For a start, my vehicle is a 2006 D40 Outlaw double cab with the 6 disc multi-changer, others may vary so it's worth checking your connections before going out and buying the bits!

My reasons for changing this are I really want iPod control at a good quality (not FM transmitters) and I want to get bluetooth handsfree support which my model of Outlaw does not come with.

I will be replacing the radio with an Alpine IVA-W202R double DIN unit and as such these instructions relate to this.

Removing the radio / CD player

In order to remove the current headunit you will need to pop out the top cubby hole, simply push the front of it away from you and pull upwards, there are only 2 clips front and back holding this in but you may need to be firm with it to get it moving.
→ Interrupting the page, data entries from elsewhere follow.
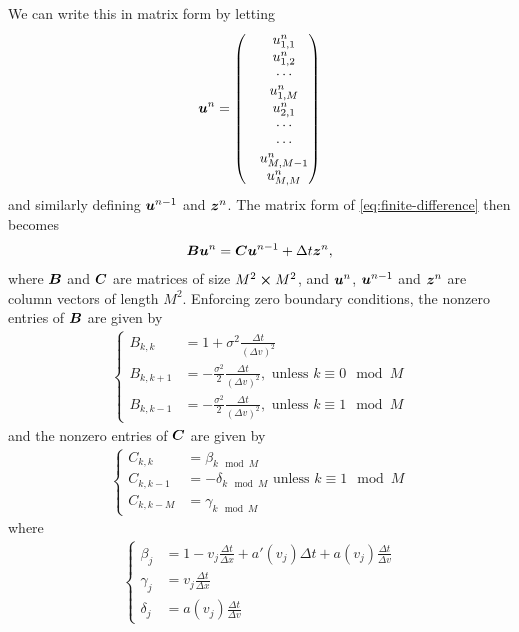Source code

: \documentclass{article}  %
\begin{document}
We can write this in matrix form by letting 
%
\begin{align} 
    \boldsymbol{u}^n = 
    \begin{pmatrix}
        &u^n_{1,1}\\
        & u^n_{1,2}\\
        & \cdots \\
        &u^n_{1,M}\\
        &u^n_{2,1}\\
        & \cdots \\ 
        & \cdots \\ 
        &u^n_{M,M-1}\\
        &u^n_{M,M} 
    \end{pmatrix}
\end{align}
%
and similarly defining $\boldsymbol{u}^{n-1}$ and $\boldsymbol{z}^n$. The matrix form of \autoref{eq:finite-difference} then becomes 
%
\begin{align} 
    \label{eq:fd-matrix}
    \boldsymbol{B} \boldsymbol{u}^n = \boldsymbol{C} \boldsymbol{u}^{n-1} + \Delta t \boldsymbol{z}^n,
\end{align}
%
where $\boldsymbol{B}$ and $\boldsymbol{C}$ are matrices of size $M^2 \cross M^2$, and $\boldsymbol{u}^n$, $\boldsymbol{u}^{n-1}$ and $\boldsymbol{z}^n$ are column vectors of length $M^2$. Enforcing zero boundary conditions, the nonzero entries of $\boldsymbol{B}$ are given by
%
\begin{align} 
    \begin{cases} 
        B_{k,k} &= 1 + \sigma^2 \frac{\Delta t}{(\Delta v)^2}\\
        B_{k,k+1} &= - \frac{\sigma^2}{2} \frac{\Delta t}{(\Delta v)^2},\text{ unless } k \equiv 0 \mod M\\ 
        B_{k,k-1} &= - \frac{\sigma^2}{2} \frac{\Delta t}{(\Delta v)^2},\text{ unless } k \equiv 1 \mod M
    \end{cases}
\end{align}
%
and the nonzero entries of $\boldsymbol{C}$ are given by 
%
\begin{align} 
    \begin{cases}
        C_{k,k} &= \beta_{k \mod M}\\
        C_{k,k-1} &= - \delta_{k \mod M}\text{ unless } k \equiv 1 \mod M\\
        C_{k,k-M} &= \gamma_{k \mod M}
    \end{cases}
\end{align}
%
where 
%
\begin{align} 
    \begin{cases} 
        \beta_j &= 1 - v_j \frac{\Delta t}{\Delta x} + a'(v_j)\Delta t + a(v_j)\frac{\Delta t}{\Delta v}\\
        \gamma_j &= v_j \frac{\Delta t}{\Delta x} \\
        \delta_j &= a(v_j)\frac{\Delta t}{\Delta v}
    \end{cases}
\end{align}
%
\end{document}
This will reveal a central screw immidiately behindat the back in a horizontal position, remove this using a philips screwdriver.

At this point its worth noting that catching the screws without them dropping down is very important as getting to them if they do drop is really difficult and will mean removing most of the rest of the dash.

The upper central part of the dash now needs to be removed, it is held by 2 clips at the bottom of it where it joins to the lower part of the dash, coax these out by working it out from the top, again you do need to be quite firm with it.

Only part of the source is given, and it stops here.